What this task involves — Set out exactly every line of the entries below, starting at the line that holds "2:28 Y yo le" and stopping after the line that holds "2:32 Verás tu".

-*-*-

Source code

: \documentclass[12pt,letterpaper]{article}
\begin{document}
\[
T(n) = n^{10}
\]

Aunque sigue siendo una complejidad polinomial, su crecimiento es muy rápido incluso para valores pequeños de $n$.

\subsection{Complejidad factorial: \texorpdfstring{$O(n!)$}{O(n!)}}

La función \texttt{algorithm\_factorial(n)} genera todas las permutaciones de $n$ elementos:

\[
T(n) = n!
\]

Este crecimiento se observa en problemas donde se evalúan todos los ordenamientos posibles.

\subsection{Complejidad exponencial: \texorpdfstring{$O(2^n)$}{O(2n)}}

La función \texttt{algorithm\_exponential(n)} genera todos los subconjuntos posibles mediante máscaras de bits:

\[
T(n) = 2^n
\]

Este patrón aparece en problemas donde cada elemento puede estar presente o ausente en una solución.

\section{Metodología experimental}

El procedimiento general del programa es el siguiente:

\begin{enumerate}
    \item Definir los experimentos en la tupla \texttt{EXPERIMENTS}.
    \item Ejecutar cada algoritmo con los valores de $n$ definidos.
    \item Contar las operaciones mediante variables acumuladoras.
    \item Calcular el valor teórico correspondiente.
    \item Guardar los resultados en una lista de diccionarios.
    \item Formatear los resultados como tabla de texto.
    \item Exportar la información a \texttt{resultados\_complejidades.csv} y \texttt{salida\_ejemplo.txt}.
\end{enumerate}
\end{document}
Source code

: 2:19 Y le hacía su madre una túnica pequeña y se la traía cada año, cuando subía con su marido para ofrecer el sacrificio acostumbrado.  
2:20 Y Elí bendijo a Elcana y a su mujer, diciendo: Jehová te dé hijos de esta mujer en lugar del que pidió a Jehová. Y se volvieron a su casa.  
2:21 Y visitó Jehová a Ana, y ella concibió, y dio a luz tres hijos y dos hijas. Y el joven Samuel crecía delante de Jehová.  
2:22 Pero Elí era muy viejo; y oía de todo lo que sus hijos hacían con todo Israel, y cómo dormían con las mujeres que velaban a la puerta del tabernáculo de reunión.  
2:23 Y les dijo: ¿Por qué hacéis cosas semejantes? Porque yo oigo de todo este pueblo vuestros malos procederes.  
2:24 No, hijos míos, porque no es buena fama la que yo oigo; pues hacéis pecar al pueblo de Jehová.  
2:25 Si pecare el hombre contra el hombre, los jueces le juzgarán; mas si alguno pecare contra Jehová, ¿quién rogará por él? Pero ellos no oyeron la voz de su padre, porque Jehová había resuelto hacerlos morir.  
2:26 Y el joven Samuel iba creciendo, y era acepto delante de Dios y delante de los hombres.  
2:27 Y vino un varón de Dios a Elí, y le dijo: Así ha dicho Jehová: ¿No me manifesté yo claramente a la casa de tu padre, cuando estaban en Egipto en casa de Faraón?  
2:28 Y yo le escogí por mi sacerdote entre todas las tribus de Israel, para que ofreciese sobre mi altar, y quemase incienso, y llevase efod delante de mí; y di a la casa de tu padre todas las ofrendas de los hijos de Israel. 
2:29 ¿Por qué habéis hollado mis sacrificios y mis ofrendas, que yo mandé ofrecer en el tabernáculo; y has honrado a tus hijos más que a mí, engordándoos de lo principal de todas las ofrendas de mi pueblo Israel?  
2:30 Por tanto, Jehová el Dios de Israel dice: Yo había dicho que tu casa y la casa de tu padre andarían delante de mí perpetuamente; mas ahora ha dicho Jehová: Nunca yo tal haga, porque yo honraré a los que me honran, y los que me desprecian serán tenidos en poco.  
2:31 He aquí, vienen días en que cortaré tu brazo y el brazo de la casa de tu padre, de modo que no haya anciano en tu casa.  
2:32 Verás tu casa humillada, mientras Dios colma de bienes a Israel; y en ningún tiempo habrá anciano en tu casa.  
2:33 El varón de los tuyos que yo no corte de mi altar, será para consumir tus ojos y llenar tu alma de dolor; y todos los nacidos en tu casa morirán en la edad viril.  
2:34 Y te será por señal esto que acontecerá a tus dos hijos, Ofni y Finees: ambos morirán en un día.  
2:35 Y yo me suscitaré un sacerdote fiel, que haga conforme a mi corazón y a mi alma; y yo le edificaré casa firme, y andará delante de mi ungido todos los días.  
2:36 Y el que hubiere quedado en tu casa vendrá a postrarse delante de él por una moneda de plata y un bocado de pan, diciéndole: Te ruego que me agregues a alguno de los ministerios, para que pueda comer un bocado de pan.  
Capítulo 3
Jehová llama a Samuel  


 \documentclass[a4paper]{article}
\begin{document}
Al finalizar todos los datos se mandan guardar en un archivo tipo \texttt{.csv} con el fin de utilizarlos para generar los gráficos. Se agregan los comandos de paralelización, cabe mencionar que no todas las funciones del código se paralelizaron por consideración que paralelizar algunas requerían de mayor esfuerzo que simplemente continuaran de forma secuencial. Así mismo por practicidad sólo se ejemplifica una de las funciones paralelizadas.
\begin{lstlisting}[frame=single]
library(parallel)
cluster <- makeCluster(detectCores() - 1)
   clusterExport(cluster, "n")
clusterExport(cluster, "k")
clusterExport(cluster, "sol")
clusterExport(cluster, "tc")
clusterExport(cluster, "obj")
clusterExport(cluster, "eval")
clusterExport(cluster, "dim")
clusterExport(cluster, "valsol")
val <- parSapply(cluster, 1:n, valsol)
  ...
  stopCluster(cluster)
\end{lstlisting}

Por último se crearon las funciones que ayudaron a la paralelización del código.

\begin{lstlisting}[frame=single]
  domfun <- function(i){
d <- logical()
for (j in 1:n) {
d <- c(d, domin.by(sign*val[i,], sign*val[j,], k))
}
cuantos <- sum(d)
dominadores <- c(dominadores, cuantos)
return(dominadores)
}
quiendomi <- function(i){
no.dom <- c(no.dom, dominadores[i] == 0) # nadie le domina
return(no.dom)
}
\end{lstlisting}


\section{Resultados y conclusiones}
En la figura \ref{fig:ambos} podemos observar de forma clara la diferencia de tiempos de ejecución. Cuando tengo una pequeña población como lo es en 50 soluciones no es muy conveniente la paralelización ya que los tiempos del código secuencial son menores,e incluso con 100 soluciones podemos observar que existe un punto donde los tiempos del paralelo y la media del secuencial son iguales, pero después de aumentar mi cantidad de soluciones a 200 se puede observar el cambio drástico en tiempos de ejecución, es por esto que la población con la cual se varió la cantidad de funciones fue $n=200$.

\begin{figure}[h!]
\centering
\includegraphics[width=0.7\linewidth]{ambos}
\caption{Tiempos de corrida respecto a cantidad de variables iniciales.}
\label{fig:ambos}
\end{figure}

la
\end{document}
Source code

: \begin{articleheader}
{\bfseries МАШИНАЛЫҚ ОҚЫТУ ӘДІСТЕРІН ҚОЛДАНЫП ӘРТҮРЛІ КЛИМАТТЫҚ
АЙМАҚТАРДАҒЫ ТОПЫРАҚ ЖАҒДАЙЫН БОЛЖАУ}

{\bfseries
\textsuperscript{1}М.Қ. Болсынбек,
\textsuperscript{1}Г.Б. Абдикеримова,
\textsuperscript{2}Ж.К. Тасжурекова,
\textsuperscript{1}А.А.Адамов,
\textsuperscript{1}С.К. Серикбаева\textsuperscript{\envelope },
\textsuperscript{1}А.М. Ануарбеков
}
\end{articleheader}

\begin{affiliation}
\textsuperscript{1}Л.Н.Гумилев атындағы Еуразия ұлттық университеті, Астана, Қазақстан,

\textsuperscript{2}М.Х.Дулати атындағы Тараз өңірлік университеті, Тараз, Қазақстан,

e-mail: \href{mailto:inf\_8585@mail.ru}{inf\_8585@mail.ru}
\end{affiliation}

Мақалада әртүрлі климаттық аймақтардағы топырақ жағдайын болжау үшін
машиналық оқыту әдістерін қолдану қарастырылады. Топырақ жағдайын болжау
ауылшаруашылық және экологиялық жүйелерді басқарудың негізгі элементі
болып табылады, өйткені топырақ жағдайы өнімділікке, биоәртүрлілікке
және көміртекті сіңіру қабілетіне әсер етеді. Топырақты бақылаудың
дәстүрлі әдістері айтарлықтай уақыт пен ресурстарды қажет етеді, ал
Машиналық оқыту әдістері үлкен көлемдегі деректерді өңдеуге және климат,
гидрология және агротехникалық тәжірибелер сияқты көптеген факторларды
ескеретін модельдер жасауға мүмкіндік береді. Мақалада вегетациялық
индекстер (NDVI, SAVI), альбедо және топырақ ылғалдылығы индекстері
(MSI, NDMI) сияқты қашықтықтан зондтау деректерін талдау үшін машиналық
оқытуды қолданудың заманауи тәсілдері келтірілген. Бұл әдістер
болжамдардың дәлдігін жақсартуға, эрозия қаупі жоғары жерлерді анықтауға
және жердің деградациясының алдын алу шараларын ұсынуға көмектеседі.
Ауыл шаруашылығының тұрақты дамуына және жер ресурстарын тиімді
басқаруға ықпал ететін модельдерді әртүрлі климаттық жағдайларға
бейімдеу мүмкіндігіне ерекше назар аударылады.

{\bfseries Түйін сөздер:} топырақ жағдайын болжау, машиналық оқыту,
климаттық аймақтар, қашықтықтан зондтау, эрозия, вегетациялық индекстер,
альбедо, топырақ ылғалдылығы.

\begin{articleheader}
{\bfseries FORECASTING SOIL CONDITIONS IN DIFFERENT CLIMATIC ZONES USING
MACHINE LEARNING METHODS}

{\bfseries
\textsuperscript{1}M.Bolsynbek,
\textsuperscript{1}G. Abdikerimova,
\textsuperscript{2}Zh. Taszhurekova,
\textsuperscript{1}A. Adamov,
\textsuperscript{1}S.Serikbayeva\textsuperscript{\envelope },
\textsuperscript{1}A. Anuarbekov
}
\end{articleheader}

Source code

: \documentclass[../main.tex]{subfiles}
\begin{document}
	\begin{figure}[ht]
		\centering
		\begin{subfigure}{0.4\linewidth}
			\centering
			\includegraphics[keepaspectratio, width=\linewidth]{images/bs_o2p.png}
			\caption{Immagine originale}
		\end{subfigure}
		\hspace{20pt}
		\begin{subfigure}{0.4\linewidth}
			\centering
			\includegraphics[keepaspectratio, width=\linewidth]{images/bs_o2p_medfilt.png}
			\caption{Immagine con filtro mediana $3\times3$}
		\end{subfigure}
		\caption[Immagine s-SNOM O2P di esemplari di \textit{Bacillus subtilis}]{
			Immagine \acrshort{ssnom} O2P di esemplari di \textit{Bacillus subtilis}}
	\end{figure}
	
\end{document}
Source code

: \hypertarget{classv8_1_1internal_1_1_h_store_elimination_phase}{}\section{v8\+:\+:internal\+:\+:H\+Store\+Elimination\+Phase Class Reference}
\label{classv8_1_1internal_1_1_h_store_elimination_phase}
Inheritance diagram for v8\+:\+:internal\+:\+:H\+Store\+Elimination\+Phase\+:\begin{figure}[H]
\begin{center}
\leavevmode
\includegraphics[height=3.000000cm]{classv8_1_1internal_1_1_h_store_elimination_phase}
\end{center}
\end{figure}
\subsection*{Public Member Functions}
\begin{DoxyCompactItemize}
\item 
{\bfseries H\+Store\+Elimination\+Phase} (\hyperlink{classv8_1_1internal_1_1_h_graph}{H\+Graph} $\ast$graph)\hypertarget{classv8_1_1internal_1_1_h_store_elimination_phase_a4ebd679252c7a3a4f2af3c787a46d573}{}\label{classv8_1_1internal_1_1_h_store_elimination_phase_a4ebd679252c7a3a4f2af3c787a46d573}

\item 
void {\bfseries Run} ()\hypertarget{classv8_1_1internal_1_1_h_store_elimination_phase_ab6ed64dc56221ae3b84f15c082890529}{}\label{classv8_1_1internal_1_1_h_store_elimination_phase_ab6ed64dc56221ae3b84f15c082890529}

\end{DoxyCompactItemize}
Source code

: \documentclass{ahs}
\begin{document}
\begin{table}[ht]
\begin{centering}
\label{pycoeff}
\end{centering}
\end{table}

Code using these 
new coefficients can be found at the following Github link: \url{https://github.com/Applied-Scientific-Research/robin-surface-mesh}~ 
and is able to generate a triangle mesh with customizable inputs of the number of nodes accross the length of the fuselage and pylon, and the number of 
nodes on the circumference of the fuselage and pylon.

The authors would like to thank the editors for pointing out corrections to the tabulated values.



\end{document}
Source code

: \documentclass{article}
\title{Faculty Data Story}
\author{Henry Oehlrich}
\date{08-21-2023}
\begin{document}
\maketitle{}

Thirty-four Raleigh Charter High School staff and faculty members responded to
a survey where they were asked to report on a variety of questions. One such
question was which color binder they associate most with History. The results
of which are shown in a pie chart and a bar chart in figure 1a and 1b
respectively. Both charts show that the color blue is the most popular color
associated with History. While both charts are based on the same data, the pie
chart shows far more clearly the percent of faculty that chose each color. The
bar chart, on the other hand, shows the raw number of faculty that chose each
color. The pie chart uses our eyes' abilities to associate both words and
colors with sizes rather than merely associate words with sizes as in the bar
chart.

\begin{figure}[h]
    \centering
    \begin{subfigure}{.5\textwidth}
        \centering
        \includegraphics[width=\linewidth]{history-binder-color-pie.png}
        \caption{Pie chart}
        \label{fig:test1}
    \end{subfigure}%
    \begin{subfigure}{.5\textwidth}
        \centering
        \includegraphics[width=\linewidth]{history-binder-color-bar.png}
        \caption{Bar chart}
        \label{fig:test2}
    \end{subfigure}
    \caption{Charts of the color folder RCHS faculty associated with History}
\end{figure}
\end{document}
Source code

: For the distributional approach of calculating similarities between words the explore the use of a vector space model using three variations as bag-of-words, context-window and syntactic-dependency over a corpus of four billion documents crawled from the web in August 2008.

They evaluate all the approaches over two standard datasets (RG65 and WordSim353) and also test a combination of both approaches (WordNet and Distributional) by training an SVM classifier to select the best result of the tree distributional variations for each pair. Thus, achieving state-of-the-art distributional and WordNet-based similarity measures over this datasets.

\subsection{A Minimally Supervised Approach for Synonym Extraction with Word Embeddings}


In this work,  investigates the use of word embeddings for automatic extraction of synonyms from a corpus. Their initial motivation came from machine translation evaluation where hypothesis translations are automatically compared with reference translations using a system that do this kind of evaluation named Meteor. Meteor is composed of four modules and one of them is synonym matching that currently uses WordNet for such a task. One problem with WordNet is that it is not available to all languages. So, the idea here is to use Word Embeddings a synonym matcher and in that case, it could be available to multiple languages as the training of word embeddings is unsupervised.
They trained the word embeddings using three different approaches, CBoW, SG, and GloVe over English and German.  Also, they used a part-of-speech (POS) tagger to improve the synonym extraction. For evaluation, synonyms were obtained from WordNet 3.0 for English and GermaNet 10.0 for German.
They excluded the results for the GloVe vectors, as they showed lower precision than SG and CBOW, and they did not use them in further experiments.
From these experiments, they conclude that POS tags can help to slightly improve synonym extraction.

-*-*-

Exercise response —
2:28 Y yo le escogí por mi sacerdote entre todas las tribus de Israel, para que ofreciese sobre mi altar, y quemase incienso, y llevase efod delante de mí; y di a la casa de tu padre todas las ofrendas de los hijos de Israel. 
2:29 ¿Por qué habéis hollado mis sacrificios y mis ofrendas, que yo mandé ofrecer en el tabernáculo; y has honrado a tus hijos más que a mí, engordándoos de lo principal de todas las ofrendas de mi pueblo Israel?  
2:30 Por tanto, Jehová el Dios de Israel dice: Yo había dicho que tu casa y la casa de tu padre andarían delante de mí perpetuamente; mas ahora ha dicho Jehová: Nunca yo tal haga, porque yo honraré a los que me honran, y los que me desprecian serán tenidos en poco.  
2:31 He aquí, vienen días en que cortaré tu brazo y el brazo de la casa de tu padre, de modo que no haya anciano en tu casa.  
2:32 Verás tu casa humillada, mientras Dios colma de bienes a Israel; y en ningún tiempo habrá anciano en tu casa.  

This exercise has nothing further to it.